By itself, such function cannot be run frequently on galleries with a plenty of images (tens of thousand), therefore it is possible TO KEEP galleries and then to compare new groups of images with the available gallery. Thus, only the NEW images are scanned, which considerably accelerates the process. The opportunity to work in off-line mode is implemented! Presence of the gallery images at comparison them with new pictures is not necessary. Quietly store own images on CD (in bedside table for example), and provide ImageDupeless only by the corresponding gallery file on HD and by a directory with new image files.

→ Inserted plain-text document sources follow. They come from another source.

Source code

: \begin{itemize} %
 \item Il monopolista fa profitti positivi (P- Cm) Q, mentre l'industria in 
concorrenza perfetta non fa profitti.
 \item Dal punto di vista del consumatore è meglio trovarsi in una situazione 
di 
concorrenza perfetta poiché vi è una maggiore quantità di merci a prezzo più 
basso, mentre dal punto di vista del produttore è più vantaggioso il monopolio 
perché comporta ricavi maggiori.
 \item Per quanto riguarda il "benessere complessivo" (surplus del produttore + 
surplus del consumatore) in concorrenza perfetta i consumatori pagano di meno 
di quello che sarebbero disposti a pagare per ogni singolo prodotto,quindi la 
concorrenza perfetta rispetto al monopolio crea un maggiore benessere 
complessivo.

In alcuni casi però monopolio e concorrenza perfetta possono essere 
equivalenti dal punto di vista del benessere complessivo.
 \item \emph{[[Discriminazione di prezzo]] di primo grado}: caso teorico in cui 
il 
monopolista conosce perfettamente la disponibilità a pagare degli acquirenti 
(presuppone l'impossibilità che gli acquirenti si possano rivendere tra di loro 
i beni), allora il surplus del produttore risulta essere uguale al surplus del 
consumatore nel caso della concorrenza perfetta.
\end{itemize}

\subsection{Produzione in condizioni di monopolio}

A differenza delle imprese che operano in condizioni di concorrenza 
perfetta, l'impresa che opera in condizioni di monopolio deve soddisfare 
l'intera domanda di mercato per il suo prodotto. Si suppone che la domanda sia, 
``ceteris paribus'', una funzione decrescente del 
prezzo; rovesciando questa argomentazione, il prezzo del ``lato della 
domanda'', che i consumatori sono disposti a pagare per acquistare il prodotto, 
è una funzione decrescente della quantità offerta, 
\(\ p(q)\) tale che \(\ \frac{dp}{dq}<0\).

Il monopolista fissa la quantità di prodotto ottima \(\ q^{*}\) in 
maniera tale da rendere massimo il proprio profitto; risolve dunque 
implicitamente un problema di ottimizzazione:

Only the latter will be read out, included into the gallery, and compared with the previously included images.

Small benchmarks:

Computer: Duron 700, OS: Windows 98 SE, values of ImageDupeless parameters have been set by default

1. 4441 images in 49 directories, 389Mb (archive of fantasy pictures on CD - about 67% of GIF)

Gallery size: 33Mb
Creation time: 18 min. 24 sec.
Comparison time: 2 min. 41 sec.
Result: 881 similar images in 176 groups

2. 3925 images in 13 directories, 720Mb (photo archive on CD - JPEG format, both B/W and colored, high quality images)

Gallery size: 27.7Mb
Creation time: 26 min. 29 sec.
Comparison time: 1 min. 50 sec.
Result: 1024 similar images in 435 groups

Computer: Duron 800, OS: Windows 2000, default settings (unless differently mentioned)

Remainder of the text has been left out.